◆ **TASK DETAILS**
Could you reproduce, word for word, everything below from the line containing "punches, and drinking" down to the line containing "walking, jumping, jumping", with both of those lines included and no others?

◆ **RECORDS TO USE**
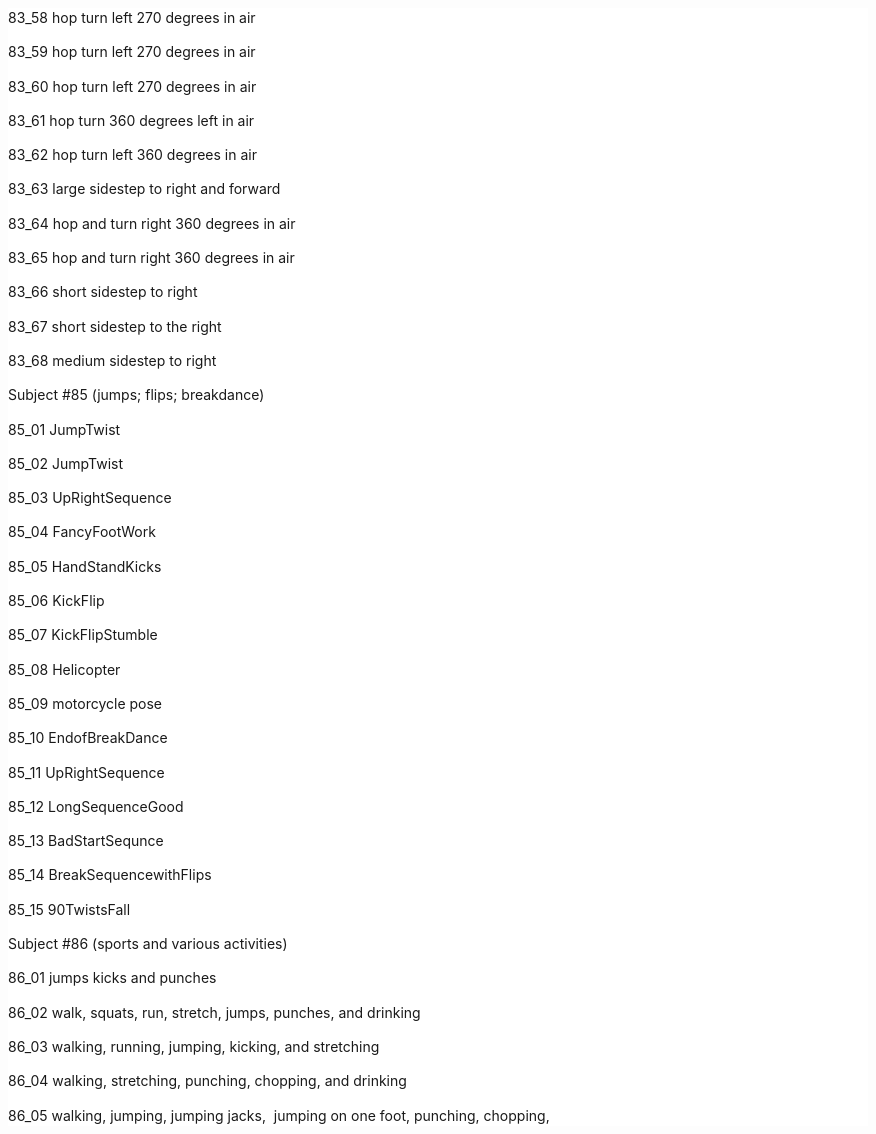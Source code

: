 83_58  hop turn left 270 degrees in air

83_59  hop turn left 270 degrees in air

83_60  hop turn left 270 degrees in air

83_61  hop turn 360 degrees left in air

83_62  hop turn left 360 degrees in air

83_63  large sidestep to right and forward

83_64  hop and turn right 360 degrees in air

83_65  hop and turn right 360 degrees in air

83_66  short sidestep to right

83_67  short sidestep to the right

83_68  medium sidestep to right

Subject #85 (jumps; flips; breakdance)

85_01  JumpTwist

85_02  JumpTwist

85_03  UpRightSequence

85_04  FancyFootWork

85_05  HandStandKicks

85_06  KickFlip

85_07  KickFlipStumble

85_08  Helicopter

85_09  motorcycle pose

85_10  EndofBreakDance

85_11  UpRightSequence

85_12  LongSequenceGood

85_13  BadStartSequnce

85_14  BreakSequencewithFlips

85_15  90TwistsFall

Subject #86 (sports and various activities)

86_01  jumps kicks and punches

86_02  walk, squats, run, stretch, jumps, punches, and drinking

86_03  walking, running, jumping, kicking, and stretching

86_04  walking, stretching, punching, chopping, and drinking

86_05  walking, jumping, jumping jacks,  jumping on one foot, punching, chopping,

==

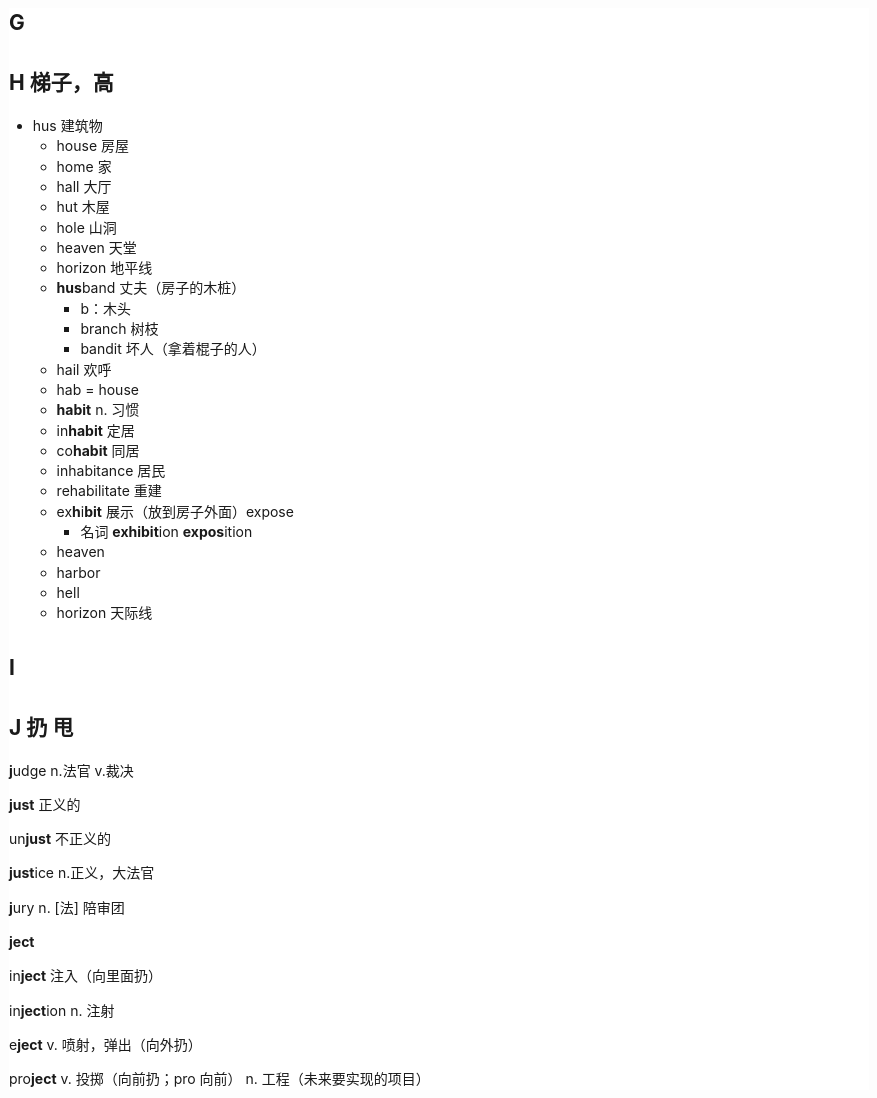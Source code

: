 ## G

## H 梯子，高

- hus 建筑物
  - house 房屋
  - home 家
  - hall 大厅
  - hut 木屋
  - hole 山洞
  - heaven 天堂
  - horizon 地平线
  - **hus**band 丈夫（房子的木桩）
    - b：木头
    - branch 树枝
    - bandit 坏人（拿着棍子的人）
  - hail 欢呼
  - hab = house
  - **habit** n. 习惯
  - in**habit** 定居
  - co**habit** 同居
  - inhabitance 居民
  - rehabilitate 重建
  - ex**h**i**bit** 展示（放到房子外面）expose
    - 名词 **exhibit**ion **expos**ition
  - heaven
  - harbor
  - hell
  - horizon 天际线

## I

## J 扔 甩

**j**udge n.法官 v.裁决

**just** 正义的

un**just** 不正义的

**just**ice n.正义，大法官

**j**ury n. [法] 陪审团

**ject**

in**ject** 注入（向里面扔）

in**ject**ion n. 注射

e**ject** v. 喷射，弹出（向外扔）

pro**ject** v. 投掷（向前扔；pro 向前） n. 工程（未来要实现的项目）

◆ **WRITTEN ANSWER**
86_02  walk, squats, run, stretch, jumps, punches, and drinking

86_03  walking, running, jumping, kicking, and stretching

86_04  walking, stretching, punching, chopping, and drinking

86_05  walking, jumping, jumping jacks,  jumping on one foot, punching, chopping,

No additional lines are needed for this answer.